LAUSR

Extracellular proteases are often produced as pre-pro-enzyme and then undergo multiple processing steps to mature into the active form. The protease Epp, a virulent factor of Vibrio anguillarum, belongs to this family. Its maturation might be regulated by Ca2+ via its polycystic kidney disease (PKD) domain, but the molecular mechanism is unknown. Herein, we report the crystal structure of the first PKD domain from V. anguillarum Epp (Epp-PKD1) and its specific Ca2+-binding capacity.

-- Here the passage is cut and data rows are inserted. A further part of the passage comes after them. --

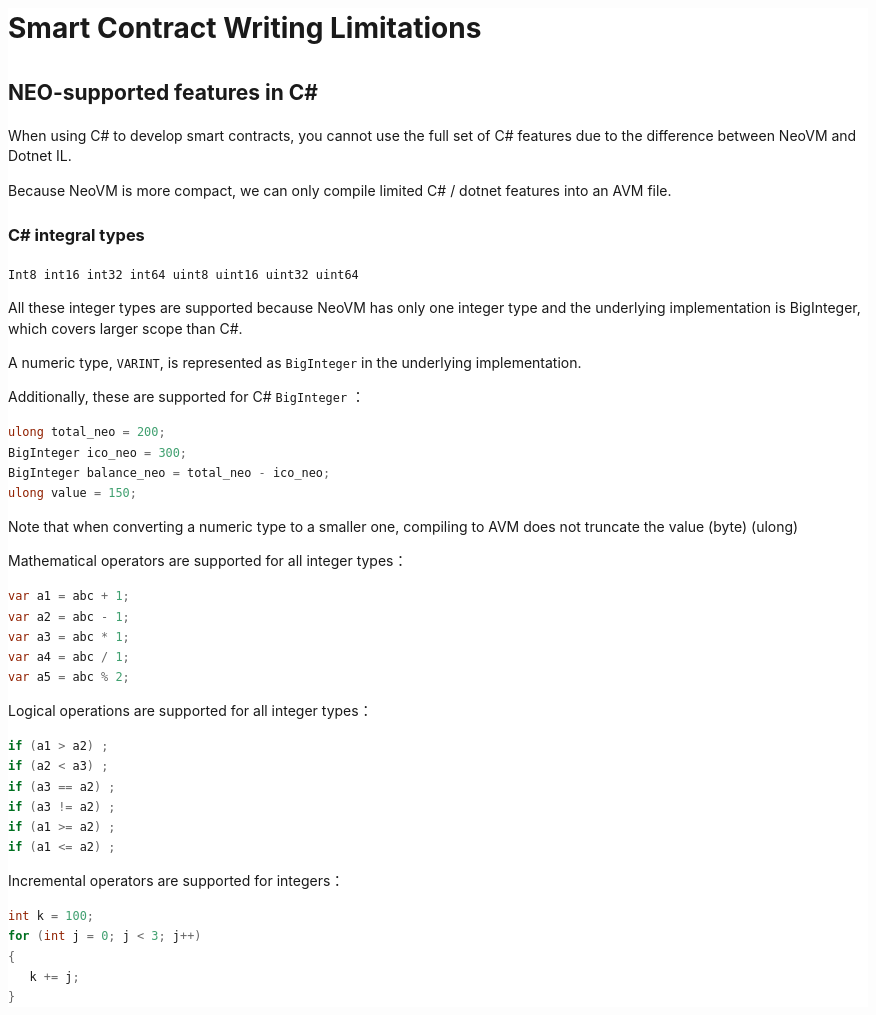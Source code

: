 # Smart Contract Writing Limitations

## NEO-supported features in C#

When using C# to develop smart contracts, you cannot use the full set of C# features due to the difference between NeoVM and Dotnet IL. 

Because NeoVM is more compact, we can only compile limited C# / dotnet features into an AVM file.

### C#  integral types

`Int8 int16 int32 int64 uint8 uint16 uint32 uint64`

All these integer types are supported because NeoVM has only one integer type and the underlying implementation is BigInteger, which covers larger scope than C#. 

A numeric type, `VARINT`, is represented as `BigInteger` in the underlying implementation.

Additionally, these are supported for C#  `BigInteger` ：

```c#
ulong total_neo = 200;
BigInteger ico_neo = 300;
BigInteger balance_neo = total_neo - ico_neo;
ulong value = 150;
```

Note that when converting a numeric type to a smaller one, compiling to AVM does not truncate the value (byte) (ulong)

Mathematical operators are supported for all integer types：

```c#
var a1 = abc + 1;
var a2 = abc - 1;
var a3 = abc * 1;
var a4 = abc / 1;
var a5 = abc % 2;
```

Logical operations are supported for all integer types：

```c#
if (a1 > a2) ;
if (a2 < a3) ;
if (a3 == a2) ;
if (a3 != a2) ;
if (a1 >= a2) ;
if (a1 <= a2) ;
```

Incremental operators are supported for integers：

```c#
int k = 100;
for (int j = 0; j < 3; j++)
{
   k += j;
}
```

Epp-PKD1 exists as a monomer, consisting of seven β-strands which form two β-sheets stacking with each other. One Ca2+ is bound by the residues Asn3, Gln4, Asp27, Asp29, Asp68 and a water molecule with a pentagonal bipyramidal geometry. Incubating the apo Epp-PKD1 with Ca2+ but not Mg2+, Mn2+, or Zn2+, enhances the thermal and chemical stability of Epp-PKD1, indicating its specific binding to Ca2+. Epp-PKD1 shares high similarity in both sequence and overall structure with that of Vibrio cholerae PrtV, a homologous protease of Epp, however, they differ in the oligomeric state and local structure at the Ca2+-binding site, suggesting maturation of PrtV and Epp might be differently regulated by Ca2+. Likely, proteases may take advantage of the structural diversity in PKD domains to tune their Ca2+-regulated maturation process.